Work request:
An exact transcription of every record is needed, leaving out the pictures.

Dataset:
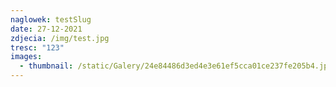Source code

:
 ```yaml
---
naglowek: testSlug
date: 27-12-2021
zdjecia: /img/test.jpg
tresc: "123"
images:
  - thumbnail: /static/Galery/24e84486d3ed4e3e61ef5cca01ce237fe205b4.jpg
---
```

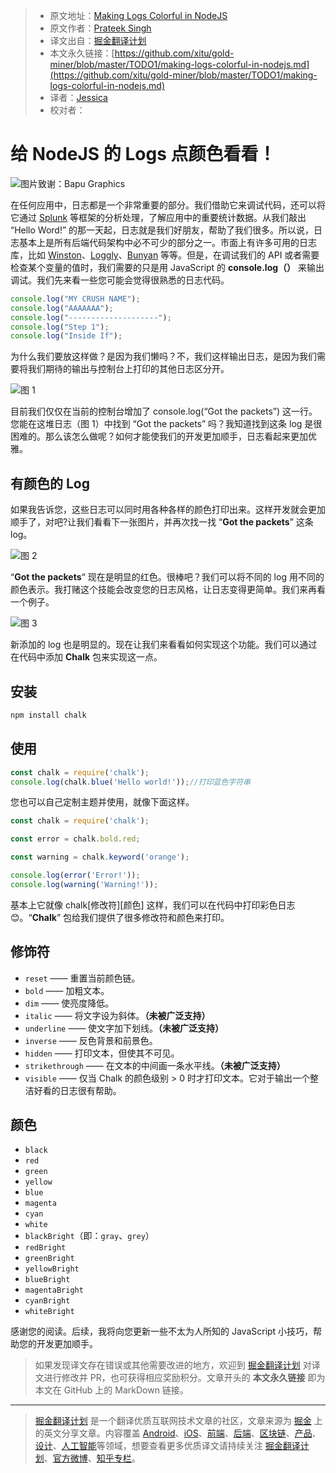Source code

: > * 原文地址：[Making Logs Colorful in NodeJS](https://medium.com/front-end-weekly/making-logs-colorful-in-nodejs-b26b6cf9f0bf)
> * 原文作者：[Prateek Singh](https://medium.com/@prateeksingh_31398)
> * 译文出自：[掘金翻译计划](https://github.com/xitu/gold-miner)
> * 本文永久链接：[https://github.com/xitu/gold-miner/blob/master/TODO1/making-logs-colorful-in-nodejs.md](https://github.com/xitu/gold-miner/blob/master/TODO1/making-logs-colorful-in-nodejs.md)
> * 译者：[Jessica](https://github.com/cyz980908)
> * 校对者：

# 给 NodeJS 的 Logs 点颜色看看！

![图片致谢：[Bapu Graphics](https://www.google.com/url?sa=i&url=https%3A%2F%2Fwww.bapugraphics.com%2Fmultimediacoursetips%2F7-nodejs-tips-and-also-tricks-for-javascript-developers%2F&psig=AOvVaw3ZA2cfk0Y7Q-TxrYBfFgd0&ust=1580829786882000&source=images&cd=vfe&ved=0CAMQjB1qFwoTCMiwnIfYtecCFQAAAAAdAAAAABAD)](https://cdn-images-1.medium.com/max/2000/1*fVkQKafnrC3U6YL7yynPag.jpeg)

在任何应用中，日志都是一个非常重要的部分。我们借助它来调试代码，还可以将它通过 [Splunk](https://en.wikipedia.org/wiki/Splunk) 等框架的分析处理，了解应用中的重要统计数据。从我们敲出 “Hello Word!” 的那一天起，日志就是我们好朋友，帮助了我们很多。所以说，日志基本上是所有后端代码架构中必不可少的部分之一。市面上有许多可用的日志库，比如 [Winston](https://github.com/winstonjs/winston)、[Loggly](https://www.loggly.com/docs/api-overview/)、[Bunyan](https://github.com/trentm/node-bunyan) 等等。但是，在调试我们的 API 或者需要检查某个变量的值时，我们需要的只是用 JavaScript 的 **console.log（）** 来输出调试。我们先来看一些您可能会觉得很熟悉的日志代码。

```javascript
console.log("MY CRUSH NAME");
console.log("AAAAAAA");
console.log("--------------------");
console.log("Step 1");
console.log("Inside If");
```

为什么我们要放这样做？是因为我们懒吗？不，我们这样输出日志，是因为我们需要将我们期待的输出与控制台上打印的其他日志区分开。

![图 1](https://cdn-images-1.medium.com/max/2730/1*UdH0W6yGIk3z3ptPrO5nog.png)

目前我们仅仅在当前的控制台增加了 console.log(“Got the packets”) 这一行。您能在这堆日志（图 1）中找到 “Got the packets” 吗？我知道找到这条 log 是很困难的。那么该怎么做呢？如何才能使我们的开发更加顺手，日志看起来更加优雅。

## 有颜色的 Log

如果我告诉您，这些日志可以同时用各种各样的颜色打印出来。这样开发就会更加顺手了，对吧?让我们看看下一张图片，并再次找一找 “**Got the packets**” 这条 log。

![图 2](https://cdn-images-1.medium.com/max/2732/1*yPiqGs3XlYqywqZ0AdoTAg.png)

“**Got the packets**“ 现在是明显的红色。很棒吧？我们可以将不同的 log 用不同的颜色表示。我打赌这个技能会改变您的日志风格，让日志变得更简单。我们来再看一个例子。

![图 3](https://cdn-images-1.medium.com/max/2732/1*puJJ71wiSgqCv_h_L4qREg.png)

新添加的 log 也是明显的。现在让我们来看看如何实现这个功能。我们可以通过在代码中添加 **Chalk** 包来实现这一点。

## 安装

```bash
npm install chalk
```

## 使用

```javascript
const chalk = require('chalk');
console.log(chalk.blue('Hello world!'));//打印蓝色字符串
```

您也可以自己定制主题并使用，就像下面这样。

```javascript
const chalk = require('chalk');

const error = chalk.bold.red;

const warning = chalk.keyword('orange');

console.log(error('Error!'));
console.log(warning('Warning!'));
```

基本上它就像 chalk[修改符][颜色] 这样，我们可以在代码中打印彩色日志 😊。“**Chalk**” 包给我们提供了很多修改符和颜色来打印。

## 修饰符

* `reset` —— 重置当前颜色链。
* `bold` —— 加粗文本。
* `dim` —— 使亮度降低。
* `italic` —— 将文字设为斜体。**（未被广泛支持）**
* `underline` —— 使文字加下划线。**（未被广泛支持）**
* `inverse` —— 反色背景和前景色。
* `hidden` —— 打印文本，但使其不可见。
* `strikethrough` —— 在文本的中间画一条水平线。**（未被广泛支持）**
* `visible` —— 仅当 Chalk 的颜色级别 > 0 时才打印文本。它对于输出一个整洁好看的日志很有帮助。

## 颜色

* `black`
* `red`
* `green`
* `yellow`
* `blue`
* `magenta`
* `cyan`
* `white`
* `blackBright`（即：`gray`、`grey`）
* `redBright`
* `greenBright`
* `yellowBright`
* `blueBright`
* `magentaBright`
* `cyanBright`
* `whiteBright`

感谢您的阅读。后续，我将向您更新一些不太为人所知的 JavaScript 小技巧，帮助您的开发更加顺手。

> 如果发现译文存在错误或其他需要改进的地方，欢迎到 [掘金翻译计划](https://github.com/xitu/gold-miner) 对译文进行修改并 PR，也可获得相应奖励积分。文章开头的 **本文永久链接** 即为本文在 GitHub 上的 MarkDown 链接。

---

> [掘金翻译计划](https://github.com/xitu/gold-miner) 是一个翻译优质互联网技术文章的社区，文章来源为 [掘金](https://juejin.im) 上的英文分享文章。内容覆盖 [Android](https://github.com/xitu/gold-miner#android)、[iOS](https://github.com/xitu/gold-miner#ios)、[前端](https://github.com/xitu/gold-miner#前端)、[后端](https://github.com/xitu/gold-miner#后端)、[区块链](https://github.com/xitu/gold-miner#区块链)、[产品](https://github.com/xitu/gold-miner#产品)、[设计](https://github.com/xitu/gold-miner#设计)、[人工智能](https://github.com/xitu/gold-miner#人工智能)等领域，想要查看更多优质译文请持续关注 [掘金翻译计划](https://github.com/xitu/gold-miner)、[官方微博](http://weibo.com/juejinfanyi)、[知乎专栏](https://zhuanlan.zhihu.com/juejinfanyi)。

Solution to the exercise:
Source code

:
 ```yaml
---
naglowek: testSlug
date: 27-12-2021
zdjecia: /img/test.jpg
tresc: "123"
images:
  - thumbnail: /static/Galery/24e84486d3ed4e3e61ef5cca01ce237fe205b4.jpg
---
```

Source code

: > * 原文地址：[Making Logs Colorful in NodeJS](https://medium.com/front-end-weekly/making-logs-colorful-in-nodejs-b26b6cf9f0bf)
> * 原文作者：[Prateek Singh](https://medium.com/@prateeksingh_31398)
> * 译文出自：[掘金翻译计划](https://github.com/xitu/gold-miner)
> * 本文永久链接：[https://github.com/xitu/gold-miner/blob/master/TODO1/making-logs-colorful-in-nodejs.md](https://github.com/xitu/gold-miner/blob/master/TODO1/making-logs-colorful-in-nodejs.md)
> * 译者：[Jessica](https://github.com/cyz980908)
> * 校对者：

# 给 NodeJS 的 Logs 点颜色看看！

![图片致谢：[Bapu Graphics](https://www.google.com/url?sa=i&url=https%3A%2F%2Fwww.bapugraphics.com%2Fmultimediacoursetips%2F7-nodejs-tips-and-also-tricks-for-javascript-developers%2F&psig=AOvVaw3ZA2cfk0Y7Q-TxrYBfFgd0&ust=1580829786882000&source=images&cd=vfe&ved=0CAMQjB1qFwoTCMiwnIfYtecCFQAAAAAdAAAAABAD)](https://cdn-images-1.medium.com/max/2000/1*fVkQKafnrC3U6YL7yynPag.jpeg)

在任何应用中，日志都是一个非常重要的部分。我们借助它来调试代码，还可以将它通过 [Splunk](https://en.wikipedia.org/wiki/Splunk) 等框架的分析处理，了解应用中的重要统计数据。从我们敲出 “Hello Word!” 的那一天起，日志就是我们好朋友，帮助了我们很多。所以说，日志基本上是所有后端代码架构中必不可少的部分之一。市面上有许多可用的日志库，比如 [Winston](https://github.com/winstonjs/winston)、[Loggly](https://www.loggly.com/docs/api-overview/)、[Bunyan](https://github.com/trentm/node-bunyan) 等等。但是，在调试我们的 API 或者需要检查某个变量的值时，我们需要的只是用 JavaScript 的 **console.log（）** 来输出调试。我们先来看一些您可能会觉得很熟悉的日志代码。

```javascript
console.log("MY CRUSH NAME");
console.log("AAAAAAA");
console.log("--------------------");
console.log("Step 1");
console.log("Inside If");
```

为什么我们要放这样做？是因为我们懒吗？不，我们这样输出日志，是因为我们需要将我们期待的输出与控制台上打印的其他日志区分开。

![图 1](https://cdn-images-1.medium.com/max/2730/1*UdH0W6yGIk3z3ptPrO5nog.png)

目前我们仅仅在当前的控制台增加了 console.log(“Got the packets”) 这一行。您能在这堆日志（图 1）中找到 “Got the packets” 吗？我知道找到这条 log 是很困难的。那么该怎么做呢？如何才能使我们的开发更加顺手，日志看起来更加优雅。

## 有颜色的 Log

如果我告诉您，这些日志可以同时用各种各样的颜色打印出来。这样开发就会更加顺手了，对吧?让我们看看下一张图片，并再次找一找 “**Got the packets**” 这条 log。

![图 2](https://cdn-images-1.medium.com/max/2732/1*yPiqGs3XlYqywqZ0AdoTAg.png)

“**Got the packets**“ 现在是明显的红色。很棒吧？我们可以将不同的 log 用不同的颜色表示。我打赌这个技能会改变您的日志风格，让日志变得更简单。我们来再看一个例子。

![图 3](https://cdn-images-1.medium.com/max/2732/1*puJJ71wiSgqCv_h_L4qREg.png)

新添加的 log 也是明显的。现在让我们来看看如何实现这个功能。我们可以通过在代码中添加 **Chalk** 包来实现这一点。

## 安装

```bash
npm install chalk
```

## 使用

```javascript
const chalk = require('chalk');
console.log(chalk.blue('Hello world!'));//打印蓝色字符串
```

您也可以自己定制主题并使用，就像下面这样。

```javascript
const chalk = require('chalk');

const error = chalk.bold.red;

const warning = chalk.keyword('orange');

console.log(error('Error!'));
console.log(warning('Warning!'));
```

基本上它就像 chalk[修改符][颜色] 这样，我们可以在代码中打印彩色日志 😊。“**Chalk**” 包给我们提供了很多修改符和颜色来打印。

## 修饰符

* `reset` —— 重置当前颜色链。
* `bold` —— 加粗文本。
* `dim` —— 使亮度降低。
* `italic` —— 将文字设为斜体。**（未被广泛支持）**
* `underline` —— 使文字加下划线。**（未被广泛支持）**
* `inverse` —— 反色背景和前景色。
* `hidden` —— 打印文本，但使其不可见。
* `strikethrough` —— 在文本的中间画一条水平线。**（未被广泛支持）**
* `visible` —— 仅当 Chalk 的颜色级别 > 0 时才打印文本。它对于输出一个整洁好看的日志很有帮助。

## 颜色

* `black`
* `red`
* `green`
* `yellow`
* `blue`
* `magenta`
* `cyan`
* `white`
* `blackBright`（即：`gray`、`grey`）
* `redBright`
* `greenBright`
* `yellowBright`
* `blueBright`
* `magentaBright`
* `cyanBright`
* `whiteBright`

感谢您的阅读。后续，我将向您更新一些不太为人所知的 JavaScript 小技巧，帮助您的开发更加顺手。

> 如果发现译文存在错误或其他需要改进的地方，欢迎到 [掘金翻译计划](https://github.com/xitu/gold-miner) 对译文进行修改并 PR，也可获得相应奖励积分。文章开头的 **本文永久链接** 即为本文在 GitHub 上的 MarkDown 链接。

---

> [掘金翻译计划](https://github.com/xitu/gold-miner) 是一个翻译优质互联网技术文章的社区，文章来源为 [掘金](https://juejin.im) 上的英文分享文章。内容覆盖 [Android](https://github.com/xitu/gold-miner#android)、[iOS](https://github.com/xitu/gold-miner#ios)、[前端](https://github.com/xitu/gold-miner#前端)、[后端](https://github.com/xitu/gold-miner#后端)、[区块链](https://github.com/xitu/gold-miner#区块链)、[产品](https://github.com/xitu/gold-miner#产品)、[设计](https://github.com/xitu/gold-miner#设计)、[人工智能](https://github.com/xitu/gold-miner#人工智能)等领域，想要查看更多优质译文请持续关注 [掘金翻译计划](https://github.com/xitu/gold-miner)、[官方微博](http://weibo.com/juejinfanyi)、[知乎专栏](https://zhuanlan.zhihu.com/juejinfanyi)。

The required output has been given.